- _GIVEN DATA_:
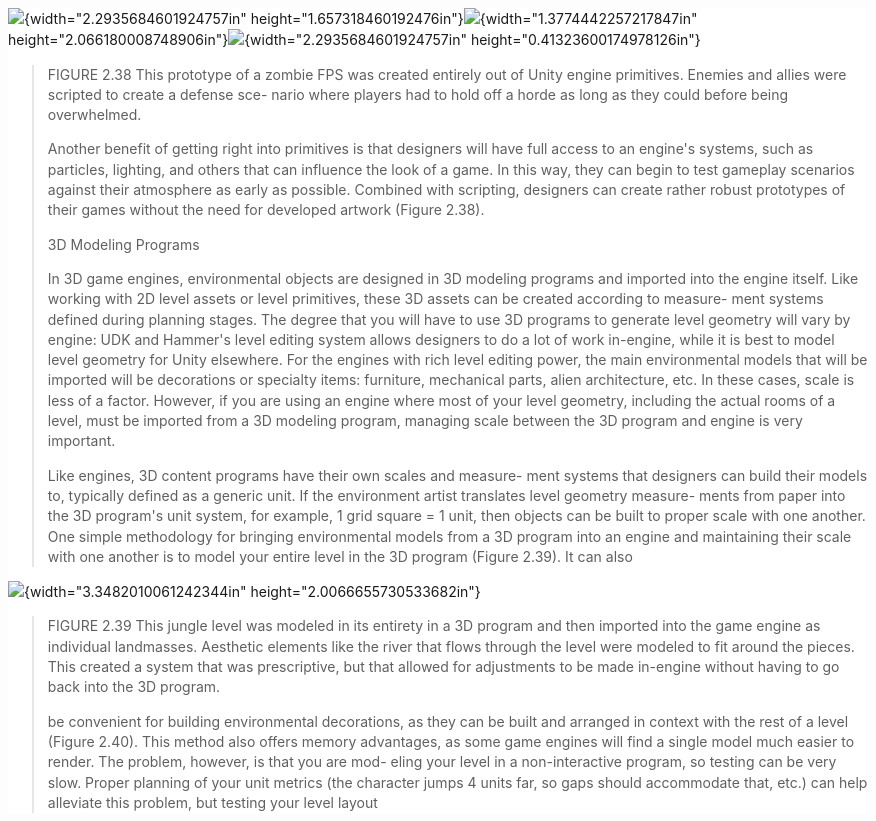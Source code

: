![](./media/media/image136.jpeg){width="2.2935684601924757in"
height="1.657318460192476in"}![](./media/media/image137.jpeg){width="1.3774442257217847in"
height="2.066180008748906in"}![](./media/media/image138.jpeg){width="2.2935684601924757in"
height="0.41323600174978126in"}

> FIGURE 2.38 This prototype of a zombie FPS was created entirely out of
> Unity engine primitives. Enemies and allies were scripted to create a
> defense sce- nario where players had to hold off a horde as long as
> they could before being overwhelmed.
>
> Another benefit of getting right into primitives is that designers
> will have full access to an engine's systems, such as particles,
> lighting, and others that can influence the look of a game. In this
> way, they can begin to test gameplay scenarios against their
> atmosphere as early as possible. Combined with scripting, designers
> can create rather robust prototypes of their games without the need
> for developed artwork (Figure 2.38).
>
> 3D Modeling Programs
>
> In 3D game engines, environmental objects are designed in 3D modeling
> programs and imported into the engine itself. Like working with 2D
> level assets or level primitives, these 3D assets can be created
> according to measure- ment systems defined during planning stages. The
> degree that you will have to use 3D programs to generate level
> geometry will vary by engine: UDK and Hammer's level editing system
> allows designers to do a lot of work in-engine, while it is best to
> model level geometry for Unity elsewhere. For the engines with rich
> level editing power, the main environmental models that will be
> imported will be decorations or specialty items: furniture, mechanical
> parts, alien architecture, etc. In these cases, scale is less of a
> factor. However, if you are using an engine where most of your level
> geometry, including the actual rooms of a level, must be imported from
> a 3D modeling program, managing scale between the 3D program and
> engine is very important.
>
> Like engines, 3D content programs have their own scales and measure-
> ment systems that designers can build their models to, typically
> defined as a generic unit. If the environment artist translates level
> geometry measure- ments from paper into the 3D program's unit system,
> for example, 1 grid square = 1 unit, then objects can be built to
> proper scale with one another. One simple methodology for bringing
> environmental models from a 3D program into an engine and maintaining
> their scale with one another is to model your entire level in the 3D
> program (Figure 2.39). It can also

![](./media/media/image139.png){width="3.3482010061242344in"
height="2.0066655730533682in"}

> FIGURE 2.39 This jungle level was modeled in its entirety in a 3D
> program and then imported into the game engine as individual
> landmasses. Aesthetic elements like the river that flows through the
> level were modeled to fit around the pieces. This created a system
> that was prescriptive, but that allowed for adjustments to be made
> in-engine without having to go back into the 3D program.
>
> be convenient for building environmental decorations, as they can be
> built and arranged in context with the rest of a level (Figure 2.40).
> This method also offers memory advantages, as some game engines will
> find a single model much easier to render. The problem, however, is
> that you are mod- eling your level in a non-interactive program, so
> testing can be very slow. Proper planning of your unit metrics (the
> character jumps 4 units far, so gaps should accommodate that, etc.)
> can help alleviate this problem, but testing your level layout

- _TASK DIRECTIONS_: Check each line of the entries, and copy the ones that contain "without".

- _FINISHED TASK_:
> can create rather robust prototypes of their games without the need
> in-engine without having to go back into the 3D program.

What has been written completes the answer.